Tęskniliście za nim? Wrócił. Przyjechał do Warszawy na mecz z Anglią i niestety postanowił znowu przemówić, chociaż wiadomo, że publicznego odzywania się powinien unikać jak Tomasz Stockinger drogówki i jak Iwona Węgrowska chirurga plastycznego. Franciszek Smuda – bo oczywiście o nim mowa – tak skomentował środowe wydarzenia ze Stadionu Narodowego (dla RMF FM): – Ja osobiście typowałem, że w najgorszym wypadku padnie remis.
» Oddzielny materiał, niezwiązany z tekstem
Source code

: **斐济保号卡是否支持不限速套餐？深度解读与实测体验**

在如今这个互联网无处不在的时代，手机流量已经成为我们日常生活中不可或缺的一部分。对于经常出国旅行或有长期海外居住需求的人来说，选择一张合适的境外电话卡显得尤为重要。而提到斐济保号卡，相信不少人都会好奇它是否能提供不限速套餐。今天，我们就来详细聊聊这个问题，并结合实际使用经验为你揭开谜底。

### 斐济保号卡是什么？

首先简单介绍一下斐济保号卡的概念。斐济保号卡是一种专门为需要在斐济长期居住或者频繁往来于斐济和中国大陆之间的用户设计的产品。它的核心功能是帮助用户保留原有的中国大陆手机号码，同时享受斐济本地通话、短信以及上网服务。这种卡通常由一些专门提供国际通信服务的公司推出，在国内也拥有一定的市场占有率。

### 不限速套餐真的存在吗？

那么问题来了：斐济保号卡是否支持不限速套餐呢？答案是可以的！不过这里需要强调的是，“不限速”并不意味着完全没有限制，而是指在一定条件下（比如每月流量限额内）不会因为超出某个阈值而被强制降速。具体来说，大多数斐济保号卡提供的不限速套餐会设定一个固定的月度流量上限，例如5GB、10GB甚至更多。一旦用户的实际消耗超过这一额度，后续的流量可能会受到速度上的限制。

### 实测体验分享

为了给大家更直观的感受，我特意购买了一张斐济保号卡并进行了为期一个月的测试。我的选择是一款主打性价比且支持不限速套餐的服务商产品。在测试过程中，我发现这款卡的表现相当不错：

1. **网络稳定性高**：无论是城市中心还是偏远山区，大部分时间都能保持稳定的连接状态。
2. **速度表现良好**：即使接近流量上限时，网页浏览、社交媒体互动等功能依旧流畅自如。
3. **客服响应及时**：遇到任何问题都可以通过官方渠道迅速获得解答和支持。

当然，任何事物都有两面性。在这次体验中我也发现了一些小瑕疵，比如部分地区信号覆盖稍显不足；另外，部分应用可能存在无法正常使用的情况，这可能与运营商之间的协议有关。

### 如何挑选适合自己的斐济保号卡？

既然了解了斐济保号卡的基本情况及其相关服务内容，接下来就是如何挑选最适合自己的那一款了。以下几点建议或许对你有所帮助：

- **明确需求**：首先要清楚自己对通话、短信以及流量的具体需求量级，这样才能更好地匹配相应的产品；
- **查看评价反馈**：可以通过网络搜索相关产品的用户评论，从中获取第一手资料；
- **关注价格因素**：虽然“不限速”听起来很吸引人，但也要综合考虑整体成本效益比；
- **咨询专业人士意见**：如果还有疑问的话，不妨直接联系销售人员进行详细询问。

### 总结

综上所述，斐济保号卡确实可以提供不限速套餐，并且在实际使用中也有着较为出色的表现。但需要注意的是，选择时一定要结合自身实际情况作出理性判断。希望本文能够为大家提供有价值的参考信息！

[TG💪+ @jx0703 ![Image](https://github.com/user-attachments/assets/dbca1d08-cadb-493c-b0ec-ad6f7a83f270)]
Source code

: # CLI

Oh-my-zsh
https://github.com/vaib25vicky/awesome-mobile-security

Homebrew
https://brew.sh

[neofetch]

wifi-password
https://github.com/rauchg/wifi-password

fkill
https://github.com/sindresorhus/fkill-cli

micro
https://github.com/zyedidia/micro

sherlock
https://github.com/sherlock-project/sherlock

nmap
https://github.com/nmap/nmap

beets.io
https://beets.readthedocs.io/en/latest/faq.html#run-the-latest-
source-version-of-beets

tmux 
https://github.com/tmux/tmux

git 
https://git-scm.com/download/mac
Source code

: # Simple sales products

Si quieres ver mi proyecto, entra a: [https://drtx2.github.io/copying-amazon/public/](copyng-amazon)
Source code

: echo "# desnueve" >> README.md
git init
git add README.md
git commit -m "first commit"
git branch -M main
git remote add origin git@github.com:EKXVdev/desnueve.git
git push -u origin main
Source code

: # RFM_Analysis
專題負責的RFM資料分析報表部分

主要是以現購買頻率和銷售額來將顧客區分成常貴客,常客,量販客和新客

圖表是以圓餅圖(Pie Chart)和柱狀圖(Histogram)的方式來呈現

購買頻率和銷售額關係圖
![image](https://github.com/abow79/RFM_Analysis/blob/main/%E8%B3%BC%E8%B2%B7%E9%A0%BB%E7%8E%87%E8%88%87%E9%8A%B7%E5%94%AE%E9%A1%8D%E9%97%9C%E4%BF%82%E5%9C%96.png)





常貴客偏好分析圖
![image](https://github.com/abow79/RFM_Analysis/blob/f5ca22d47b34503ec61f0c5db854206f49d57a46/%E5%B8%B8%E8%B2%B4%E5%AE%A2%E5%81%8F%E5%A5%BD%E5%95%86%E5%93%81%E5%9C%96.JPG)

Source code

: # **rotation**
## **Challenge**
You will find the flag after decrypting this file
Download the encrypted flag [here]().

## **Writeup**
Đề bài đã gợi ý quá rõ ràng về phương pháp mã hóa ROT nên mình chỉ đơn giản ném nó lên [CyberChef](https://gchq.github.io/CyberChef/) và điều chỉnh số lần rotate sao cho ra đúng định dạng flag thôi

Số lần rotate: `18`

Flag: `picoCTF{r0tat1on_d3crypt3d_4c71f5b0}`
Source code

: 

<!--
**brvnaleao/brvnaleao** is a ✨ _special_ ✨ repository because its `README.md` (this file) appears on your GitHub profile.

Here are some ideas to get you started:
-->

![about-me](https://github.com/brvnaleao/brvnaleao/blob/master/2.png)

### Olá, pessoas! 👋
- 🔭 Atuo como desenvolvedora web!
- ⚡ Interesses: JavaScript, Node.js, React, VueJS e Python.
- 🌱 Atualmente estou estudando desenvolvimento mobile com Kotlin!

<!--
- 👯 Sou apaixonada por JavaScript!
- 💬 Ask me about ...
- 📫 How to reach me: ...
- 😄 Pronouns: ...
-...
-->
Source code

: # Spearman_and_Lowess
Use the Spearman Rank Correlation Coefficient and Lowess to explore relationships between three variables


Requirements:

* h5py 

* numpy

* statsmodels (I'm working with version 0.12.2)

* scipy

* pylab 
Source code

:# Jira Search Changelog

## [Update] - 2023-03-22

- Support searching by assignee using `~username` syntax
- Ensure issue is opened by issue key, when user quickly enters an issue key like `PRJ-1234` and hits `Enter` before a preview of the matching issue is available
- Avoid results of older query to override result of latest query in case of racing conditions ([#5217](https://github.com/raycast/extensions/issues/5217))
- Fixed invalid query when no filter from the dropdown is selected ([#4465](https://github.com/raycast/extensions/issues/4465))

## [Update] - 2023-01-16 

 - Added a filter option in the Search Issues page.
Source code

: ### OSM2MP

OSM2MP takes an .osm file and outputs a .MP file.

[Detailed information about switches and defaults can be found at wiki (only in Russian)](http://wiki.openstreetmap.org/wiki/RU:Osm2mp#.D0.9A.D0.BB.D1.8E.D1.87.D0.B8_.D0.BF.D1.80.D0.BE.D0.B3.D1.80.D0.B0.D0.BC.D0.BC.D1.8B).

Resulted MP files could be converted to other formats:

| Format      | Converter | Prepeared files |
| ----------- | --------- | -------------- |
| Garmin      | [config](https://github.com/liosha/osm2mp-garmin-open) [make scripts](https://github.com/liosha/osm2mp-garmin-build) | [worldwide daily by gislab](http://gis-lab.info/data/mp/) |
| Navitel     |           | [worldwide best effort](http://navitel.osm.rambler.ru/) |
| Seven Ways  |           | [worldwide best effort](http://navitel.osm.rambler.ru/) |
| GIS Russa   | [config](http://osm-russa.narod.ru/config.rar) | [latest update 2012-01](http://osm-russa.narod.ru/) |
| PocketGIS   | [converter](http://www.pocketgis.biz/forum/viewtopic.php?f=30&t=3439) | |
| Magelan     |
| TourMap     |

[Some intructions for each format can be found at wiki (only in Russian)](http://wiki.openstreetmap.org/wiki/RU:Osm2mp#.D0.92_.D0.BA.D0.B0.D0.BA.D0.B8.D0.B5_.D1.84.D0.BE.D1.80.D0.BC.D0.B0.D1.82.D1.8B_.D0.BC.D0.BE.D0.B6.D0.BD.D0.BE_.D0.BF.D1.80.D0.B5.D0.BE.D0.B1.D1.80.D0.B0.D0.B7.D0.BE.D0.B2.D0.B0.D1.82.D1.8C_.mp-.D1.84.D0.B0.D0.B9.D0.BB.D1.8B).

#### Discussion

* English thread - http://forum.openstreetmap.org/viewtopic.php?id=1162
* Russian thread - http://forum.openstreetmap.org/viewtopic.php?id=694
Uważam, że to jest bardzo dobry wynik, tym bardziej, że graliśmy przecież z Anglikami.
Skoro typował, że w najgorszym wypadku będzie remis, to dlaczego w kolejnym zdaniu mówi, że ten właśnie remis jest bardzo dobrym wynikiem? Sensu to nie ma, cały ten Franek nie ma sensu. Im więcej czasu będzie mijać od Euro 2012, tym bardziej wszyscy będą się zastanawiać, jak to możliwe, że kadrę w takim momencie powierzono właśnie temu człowiekowi.
Zresztą, tyle czasu od Euro 2012, a Smuda nie ogarnia regulaminu tych rozgrywek. Tym razem powiedział: – Na Euro były tylko trzy spotkania. I przynajmniej dwa z nich trzeba było wygrać.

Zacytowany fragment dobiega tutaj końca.